Back in the day when BlackBerry (aka RIM) was at the cutting edge of mobile technology, Ryan Hickey was technical director for RF firmware and Fraser Gibbs was technical director for cellular development. Now Hickey and Gibbs are focused on building a nationwide, low-power wide area network in Canada.
Eleven-x, the company founded by Hickey, Gibbs and investor Dan Mathers, initially launched in December 2016 with deployments in the Southern Ontario region. Now the eleven-x network has now been deployed in 22 markets covering more than 60% of Canada’s population.
The Eleven-x network uses LoRaWAN technology, which offers bi-directional, low-power wireless connectivity using unlicensed spectrum. The LoRa protocol is based on chip technology developed by Semtech. IoT endpoints connect via the LoRa protocol to gateways, which often use cellular networks for backhaul.
The most recent expansion of the Eleven-x network includes deployments in Vancouver, Edmonton, Calgary, Winnipeg, Ottawa, Montreal, Halifax, Toronto, Mississauga, Brampton, Oakville and Burlington.
“This network expansion by Eleven-x can serve as a catalyst for innovation across the country for both public and private sector organizations,” said Nigel Wallis, VP of IoT and industry research at IDC. “In IDC’s 2017 IT advisory panel, almost 70% of medium and large Canadian respondents indicated that they have or will introduce IoT solutions.”

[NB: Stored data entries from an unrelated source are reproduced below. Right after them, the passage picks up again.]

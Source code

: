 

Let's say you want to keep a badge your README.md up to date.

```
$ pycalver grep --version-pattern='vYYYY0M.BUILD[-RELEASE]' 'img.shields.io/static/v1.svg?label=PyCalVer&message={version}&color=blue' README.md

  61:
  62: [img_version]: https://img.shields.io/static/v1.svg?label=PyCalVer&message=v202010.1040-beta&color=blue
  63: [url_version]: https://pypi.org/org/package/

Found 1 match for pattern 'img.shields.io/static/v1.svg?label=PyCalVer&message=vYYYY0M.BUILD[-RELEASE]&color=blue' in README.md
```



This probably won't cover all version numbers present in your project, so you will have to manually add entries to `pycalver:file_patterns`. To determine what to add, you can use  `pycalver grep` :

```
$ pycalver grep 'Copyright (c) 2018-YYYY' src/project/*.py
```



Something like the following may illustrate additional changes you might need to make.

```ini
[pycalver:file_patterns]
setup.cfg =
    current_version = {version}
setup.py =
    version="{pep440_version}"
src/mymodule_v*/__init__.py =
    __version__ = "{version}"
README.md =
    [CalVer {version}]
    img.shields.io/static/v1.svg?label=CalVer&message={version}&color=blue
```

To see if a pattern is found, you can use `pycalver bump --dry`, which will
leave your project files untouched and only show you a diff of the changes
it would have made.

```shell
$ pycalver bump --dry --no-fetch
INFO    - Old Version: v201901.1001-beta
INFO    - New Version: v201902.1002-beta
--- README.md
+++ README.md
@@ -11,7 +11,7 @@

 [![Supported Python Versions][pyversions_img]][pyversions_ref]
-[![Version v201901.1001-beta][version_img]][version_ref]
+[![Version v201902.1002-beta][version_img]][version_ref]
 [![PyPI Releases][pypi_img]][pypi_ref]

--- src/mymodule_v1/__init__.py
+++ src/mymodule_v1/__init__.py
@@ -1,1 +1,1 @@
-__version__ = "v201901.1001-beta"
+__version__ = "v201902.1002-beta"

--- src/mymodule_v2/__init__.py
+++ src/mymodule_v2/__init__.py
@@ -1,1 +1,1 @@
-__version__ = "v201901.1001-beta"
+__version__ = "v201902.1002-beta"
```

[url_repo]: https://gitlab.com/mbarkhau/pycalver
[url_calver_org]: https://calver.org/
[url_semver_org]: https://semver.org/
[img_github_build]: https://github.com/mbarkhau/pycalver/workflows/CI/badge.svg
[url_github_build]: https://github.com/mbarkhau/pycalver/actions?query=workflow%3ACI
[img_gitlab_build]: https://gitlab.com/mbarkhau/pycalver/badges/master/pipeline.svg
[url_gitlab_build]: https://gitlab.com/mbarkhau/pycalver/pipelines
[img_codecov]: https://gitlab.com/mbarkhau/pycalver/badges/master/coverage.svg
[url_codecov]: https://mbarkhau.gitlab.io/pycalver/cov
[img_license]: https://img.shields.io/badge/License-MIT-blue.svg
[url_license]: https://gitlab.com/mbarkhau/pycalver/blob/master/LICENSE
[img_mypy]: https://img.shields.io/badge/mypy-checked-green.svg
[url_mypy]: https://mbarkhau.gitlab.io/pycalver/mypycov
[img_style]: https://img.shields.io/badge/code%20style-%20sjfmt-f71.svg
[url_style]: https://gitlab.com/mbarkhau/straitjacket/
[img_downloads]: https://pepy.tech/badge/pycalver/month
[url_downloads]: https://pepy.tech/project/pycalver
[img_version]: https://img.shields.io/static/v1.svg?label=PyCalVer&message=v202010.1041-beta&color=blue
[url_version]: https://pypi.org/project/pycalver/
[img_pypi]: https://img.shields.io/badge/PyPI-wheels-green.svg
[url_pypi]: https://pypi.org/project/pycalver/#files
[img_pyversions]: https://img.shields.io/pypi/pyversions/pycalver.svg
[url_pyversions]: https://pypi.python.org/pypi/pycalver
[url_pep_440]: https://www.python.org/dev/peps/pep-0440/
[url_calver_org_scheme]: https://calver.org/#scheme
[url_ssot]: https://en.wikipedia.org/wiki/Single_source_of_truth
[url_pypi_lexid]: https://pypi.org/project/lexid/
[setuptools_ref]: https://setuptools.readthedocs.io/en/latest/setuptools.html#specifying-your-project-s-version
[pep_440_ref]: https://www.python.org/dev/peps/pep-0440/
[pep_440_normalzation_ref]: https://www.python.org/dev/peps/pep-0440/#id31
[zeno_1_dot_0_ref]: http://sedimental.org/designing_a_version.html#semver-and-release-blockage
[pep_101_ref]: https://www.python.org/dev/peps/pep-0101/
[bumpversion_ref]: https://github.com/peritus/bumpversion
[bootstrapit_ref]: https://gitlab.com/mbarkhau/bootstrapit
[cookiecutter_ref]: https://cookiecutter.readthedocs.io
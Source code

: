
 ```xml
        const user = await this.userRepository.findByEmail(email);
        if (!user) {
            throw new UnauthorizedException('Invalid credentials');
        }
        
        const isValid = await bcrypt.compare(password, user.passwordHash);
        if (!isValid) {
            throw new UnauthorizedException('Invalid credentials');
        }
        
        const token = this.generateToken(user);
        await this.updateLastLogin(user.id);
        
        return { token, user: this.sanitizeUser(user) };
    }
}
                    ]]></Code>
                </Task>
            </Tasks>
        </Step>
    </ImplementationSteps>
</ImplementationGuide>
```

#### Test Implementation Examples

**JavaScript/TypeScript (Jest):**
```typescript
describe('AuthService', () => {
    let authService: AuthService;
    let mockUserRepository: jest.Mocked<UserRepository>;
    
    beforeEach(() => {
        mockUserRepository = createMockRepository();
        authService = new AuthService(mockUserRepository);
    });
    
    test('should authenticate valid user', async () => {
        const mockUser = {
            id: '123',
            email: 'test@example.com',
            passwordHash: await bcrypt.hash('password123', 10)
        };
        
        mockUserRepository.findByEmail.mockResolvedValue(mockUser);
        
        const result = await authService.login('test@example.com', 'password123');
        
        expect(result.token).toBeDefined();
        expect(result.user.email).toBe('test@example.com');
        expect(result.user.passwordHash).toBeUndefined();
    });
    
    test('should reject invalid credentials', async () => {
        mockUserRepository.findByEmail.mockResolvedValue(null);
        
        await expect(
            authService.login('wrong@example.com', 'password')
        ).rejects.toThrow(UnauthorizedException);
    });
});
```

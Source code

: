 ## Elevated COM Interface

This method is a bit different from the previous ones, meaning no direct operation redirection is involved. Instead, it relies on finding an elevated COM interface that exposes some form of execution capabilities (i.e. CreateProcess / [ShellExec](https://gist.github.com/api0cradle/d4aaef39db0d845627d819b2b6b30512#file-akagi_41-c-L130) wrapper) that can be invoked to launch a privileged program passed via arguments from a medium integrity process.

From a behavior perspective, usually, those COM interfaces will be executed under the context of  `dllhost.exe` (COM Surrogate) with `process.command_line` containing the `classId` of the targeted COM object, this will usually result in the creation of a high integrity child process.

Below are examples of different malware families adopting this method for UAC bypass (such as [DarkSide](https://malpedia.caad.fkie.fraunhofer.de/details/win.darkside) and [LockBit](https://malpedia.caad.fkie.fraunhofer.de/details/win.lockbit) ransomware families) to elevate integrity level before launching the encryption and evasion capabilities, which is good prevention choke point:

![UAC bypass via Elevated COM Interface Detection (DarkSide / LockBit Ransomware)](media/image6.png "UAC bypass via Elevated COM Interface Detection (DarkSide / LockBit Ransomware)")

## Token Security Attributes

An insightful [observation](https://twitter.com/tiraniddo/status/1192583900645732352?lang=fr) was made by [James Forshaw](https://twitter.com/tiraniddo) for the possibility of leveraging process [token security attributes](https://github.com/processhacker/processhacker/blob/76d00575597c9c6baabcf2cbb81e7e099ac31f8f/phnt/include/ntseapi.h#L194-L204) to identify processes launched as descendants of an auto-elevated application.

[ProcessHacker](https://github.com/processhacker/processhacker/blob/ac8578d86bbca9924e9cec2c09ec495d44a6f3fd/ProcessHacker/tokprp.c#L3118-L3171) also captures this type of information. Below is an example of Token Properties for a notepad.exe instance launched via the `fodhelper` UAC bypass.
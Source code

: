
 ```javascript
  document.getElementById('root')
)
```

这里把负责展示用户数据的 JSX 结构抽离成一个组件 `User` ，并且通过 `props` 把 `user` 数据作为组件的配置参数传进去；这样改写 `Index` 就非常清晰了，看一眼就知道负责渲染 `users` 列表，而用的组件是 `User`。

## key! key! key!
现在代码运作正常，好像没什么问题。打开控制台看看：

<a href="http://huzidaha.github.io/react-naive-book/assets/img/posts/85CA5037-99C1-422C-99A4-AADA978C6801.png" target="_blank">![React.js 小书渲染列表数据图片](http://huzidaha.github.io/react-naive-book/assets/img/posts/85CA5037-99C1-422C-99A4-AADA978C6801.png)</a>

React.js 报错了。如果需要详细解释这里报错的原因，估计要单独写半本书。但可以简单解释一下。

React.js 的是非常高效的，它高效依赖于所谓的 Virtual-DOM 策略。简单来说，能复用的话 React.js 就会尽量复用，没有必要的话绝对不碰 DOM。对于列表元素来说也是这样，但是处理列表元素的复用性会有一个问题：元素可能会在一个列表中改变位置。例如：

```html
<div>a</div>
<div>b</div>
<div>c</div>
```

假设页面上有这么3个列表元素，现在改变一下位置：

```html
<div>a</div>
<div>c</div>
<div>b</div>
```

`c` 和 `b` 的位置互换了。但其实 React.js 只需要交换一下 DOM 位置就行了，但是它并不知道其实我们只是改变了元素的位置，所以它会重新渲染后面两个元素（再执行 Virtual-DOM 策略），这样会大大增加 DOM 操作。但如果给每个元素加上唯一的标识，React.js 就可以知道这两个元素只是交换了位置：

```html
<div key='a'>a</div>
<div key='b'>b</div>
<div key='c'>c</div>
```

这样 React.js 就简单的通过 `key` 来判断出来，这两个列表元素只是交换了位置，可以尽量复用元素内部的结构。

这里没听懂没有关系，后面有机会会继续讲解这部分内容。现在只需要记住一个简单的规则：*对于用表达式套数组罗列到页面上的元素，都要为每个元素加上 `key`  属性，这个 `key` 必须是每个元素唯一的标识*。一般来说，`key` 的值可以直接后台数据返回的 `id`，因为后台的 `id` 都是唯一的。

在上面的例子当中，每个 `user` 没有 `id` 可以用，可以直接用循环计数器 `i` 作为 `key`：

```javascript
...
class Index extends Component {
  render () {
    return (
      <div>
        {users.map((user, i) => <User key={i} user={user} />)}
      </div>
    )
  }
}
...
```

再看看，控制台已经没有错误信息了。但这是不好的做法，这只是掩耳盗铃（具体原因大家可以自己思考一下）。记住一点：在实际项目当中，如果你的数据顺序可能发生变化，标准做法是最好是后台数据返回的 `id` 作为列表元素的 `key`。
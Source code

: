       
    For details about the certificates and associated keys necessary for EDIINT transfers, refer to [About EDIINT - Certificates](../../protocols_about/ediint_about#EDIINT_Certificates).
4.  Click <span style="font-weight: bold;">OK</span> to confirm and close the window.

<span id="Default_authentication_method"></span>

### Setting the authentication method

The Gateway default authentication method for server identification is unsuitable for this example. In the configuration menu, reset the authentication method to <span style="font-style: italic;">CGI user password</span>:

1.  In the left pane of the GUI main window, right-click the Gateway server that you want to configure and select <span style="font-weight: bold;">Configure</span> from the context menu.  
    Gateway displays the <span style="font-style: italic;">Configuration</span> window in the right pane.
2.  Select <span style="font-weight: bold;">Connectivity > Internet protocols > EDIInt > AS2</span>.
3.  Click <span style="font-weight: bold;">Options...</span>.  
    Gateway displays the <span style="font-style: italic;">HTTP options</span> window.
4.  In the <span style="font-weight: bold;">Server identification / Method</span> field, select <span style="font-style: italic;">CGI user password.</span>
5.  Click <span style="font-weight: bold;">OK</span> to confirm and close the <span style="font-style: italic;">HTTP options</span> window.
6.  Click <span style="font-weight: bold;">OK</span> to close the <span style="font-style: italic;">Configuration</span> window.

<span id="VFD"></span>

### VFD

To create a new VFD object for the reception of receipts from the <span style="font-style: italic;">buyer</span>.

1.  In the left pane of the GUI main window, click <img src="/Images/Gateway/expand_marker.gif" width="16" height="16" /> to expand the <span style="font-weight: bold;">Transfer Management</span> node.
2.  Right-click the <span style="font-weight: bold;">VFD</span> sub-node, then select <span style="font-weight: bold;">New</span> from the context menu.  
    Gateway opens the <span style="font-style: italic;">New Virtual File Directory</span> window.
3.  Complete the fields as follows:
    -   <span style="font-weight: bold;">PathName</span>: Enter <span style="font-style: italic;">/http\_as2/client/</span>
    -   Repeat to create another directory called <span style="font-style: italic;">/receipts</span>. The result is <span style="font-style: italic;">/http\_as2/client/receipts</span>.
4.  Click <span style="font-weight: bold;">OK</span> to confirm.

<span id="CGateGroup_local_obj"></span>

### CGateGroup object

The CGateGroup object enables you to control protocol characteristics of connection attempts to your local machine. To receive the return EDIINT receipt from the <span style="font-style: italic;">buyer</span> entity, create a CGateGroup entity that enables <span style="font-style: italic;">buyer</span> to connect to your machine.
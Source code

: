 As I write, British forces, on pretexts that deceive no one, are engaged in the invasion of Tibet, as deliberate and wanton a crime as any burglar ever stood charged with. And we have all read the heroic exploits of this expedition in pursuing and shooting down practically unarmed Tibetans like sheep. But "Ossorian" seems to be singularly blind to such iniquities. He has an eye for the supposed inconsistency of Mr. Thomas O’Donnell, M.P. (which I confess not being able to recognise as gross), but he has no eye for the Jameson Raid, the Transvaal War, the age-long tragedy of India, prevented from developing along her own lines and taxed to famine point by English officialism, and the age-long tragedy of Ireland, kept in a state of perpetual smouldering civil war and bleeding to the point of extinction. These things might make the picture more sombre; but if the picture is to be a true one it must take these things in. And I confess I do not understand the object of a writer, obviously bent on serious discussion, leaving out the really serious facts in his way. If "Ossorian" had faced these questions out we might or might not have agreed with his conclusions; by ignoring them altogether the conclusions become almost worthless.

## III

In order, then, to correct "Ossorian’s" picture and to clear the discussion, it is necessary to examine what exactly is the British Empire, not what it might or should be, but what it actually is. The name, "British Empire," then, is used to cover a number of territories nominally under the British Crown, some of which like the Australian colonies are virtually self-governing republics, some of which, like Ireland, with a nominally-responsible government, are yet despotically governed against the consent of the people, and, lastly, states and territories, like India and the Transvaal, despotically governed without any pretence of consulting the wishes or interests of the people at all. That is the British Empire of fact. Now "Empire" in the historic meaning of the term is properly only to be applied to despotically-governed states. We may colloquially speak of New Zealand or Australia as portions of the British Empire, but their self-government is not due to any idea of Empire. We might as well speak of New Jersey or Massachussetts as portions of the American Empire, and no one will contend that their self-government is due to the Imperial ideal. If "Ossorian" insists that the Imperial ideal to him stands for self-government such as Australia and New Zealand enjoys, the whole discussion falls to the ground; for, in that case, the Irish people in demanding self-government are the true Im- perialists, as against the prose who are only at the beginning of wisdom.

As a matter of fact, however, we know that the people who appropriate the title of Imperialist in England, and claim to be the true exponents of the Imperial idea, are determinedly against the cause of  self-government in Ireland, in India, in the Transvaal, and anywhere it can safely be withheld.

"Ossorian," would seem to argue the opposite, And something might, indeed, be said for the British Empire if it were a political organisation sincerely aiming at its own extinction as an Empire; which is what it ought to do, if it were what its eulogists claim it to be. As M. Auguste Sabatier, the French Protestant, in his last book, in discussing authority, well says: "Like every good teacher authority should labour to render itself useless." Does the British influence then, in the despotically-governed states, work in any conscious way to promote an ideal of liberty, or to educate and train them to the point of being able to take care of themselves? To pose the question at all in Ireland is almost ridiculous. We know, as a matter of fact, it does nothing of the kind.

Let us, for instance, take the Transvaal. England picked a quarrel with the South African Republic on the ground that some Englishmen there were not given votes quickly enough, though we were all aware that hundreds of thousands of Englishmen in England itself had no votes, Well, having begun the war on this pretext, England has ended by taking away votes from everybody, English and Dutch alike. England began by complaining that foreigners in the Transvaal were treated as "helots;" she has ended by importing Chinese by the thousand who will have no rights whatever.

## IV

LoRaWAN technology is a competitor to LTE Category M1 and narrowband IoT, two low-power cellular technologies that target IoT applications. Analysts say that although these different technologies can serve similar use cases, there is room for all of them for the foreseeable future.
“There’s a really wide gamut of requirements and capabilities and there’s no one technology that can span all of that in an ideal way,” said analyst Lee Ratliff of IHS Markit. “The IoT is always going to be a heterogeneous type of network.”